Would you please transcribe the listing exactly, with no images?

####

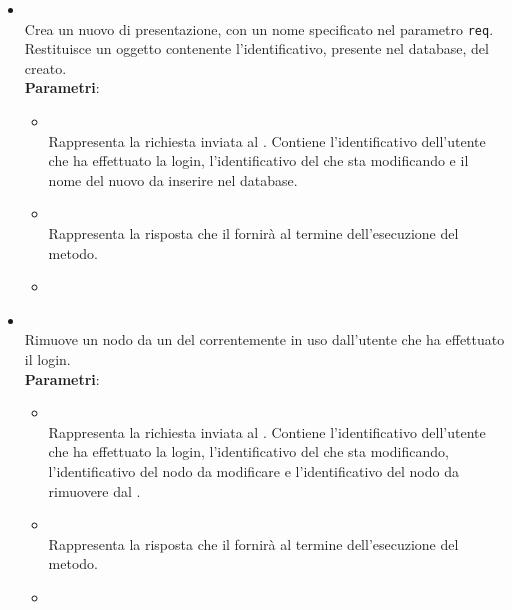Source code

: \begin{itemize}
\begin{itemize}
\begin{itemize}
\\ \dpNext
\end{itemize}
\item {}
\\ Crea un nuovo  di presentazione, con un nome specificato nel parametro \texttt{req}. Restituisce un oggetto  contenente l’identificativo, presente nel database, del  creato.
\\ \textbf{Parametri}:
\begin{itemize}
\item {}
\\ Rappresenta la richiesta inviata al . Contiene l’identificativo dell’utente che ha effettuato la login, l’identificativo del  che sta modificando e il nome del nuovo  da inserire nel database.
\item {}
\\ Rappresenta la risposta che il  fornirà al termine dell’esecuzione del metodo.
\item {}
\\ \dpNext
\end{itemize}
\item {}
\\ Rimuove un nodo da un  del  correntemente in uso dall’utente che ha effettuato il login.
\\ \textbf{Parametri}:
\begin{itemize}
\item {}
\\ Rappresenta la richiesta inviata al . Contiene l’identificativo dell’utente che ha effettuato la login, l’identificativo del  che sta modificando, l’identificativo del nodo da modificare e l’identificativo del nodo da rimuovere dal .
\item {}
\\ Rappresenta la risposta che il  fornirà al termine dell’esecuzione del metodo.
\item {}
\\ \dpNext
\end{itemize}

\end{itemize}
\end{itemize}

####

TASK RESULT ->
Source code

: \begin{itemize}
\begin{itemize}
\begin{itemize}
\\ \dpNext
\end{itemize}
\item {}
\\ Crea un nuovo  di presentazione, con un nome specificato nel parametro \texttt{req}. Restituisce un oggetto  contenente l’identificativo, presente nel database, del  creato.
\\ \textbf{Parametri}:
\begin{itemize}
\item {}
\\ Rappresenta la richiesta inviata al . Contiene l’identificativo dell’utente che ha effettuato la login, l’identificativo del  che sta modificando e il nome del nuovo  da inserire nel database.
\item {}
\\ Rappresenta la risposta che il  fornirà al termine dell’esecuzione del metodo.
\item {}
\\ \dpNext
\end{itemize}
\item {}
\\ Rimuove un nodo da un  del  correntemente in uso dall’utente che ha effettuato il login.
\\ \textbf{Parametri}:
\begin{itemize}
\item {}
\\ Rappresenta la richiesta inviata al . Contiene l’identificativo dell’utente che ha effettuato la login, l’identificativo del  che sta modificando, l’identificativo del nodo da modificare e l’identificativo del nodo da rimuovere dal .
\item {}
\\ Rappresenta la risposta che il  fornirà al termine dell’esecuzione del metodo.
\item {}
\\ \dpNext
\end{itemize}

\end{itemize}
\end{itemize}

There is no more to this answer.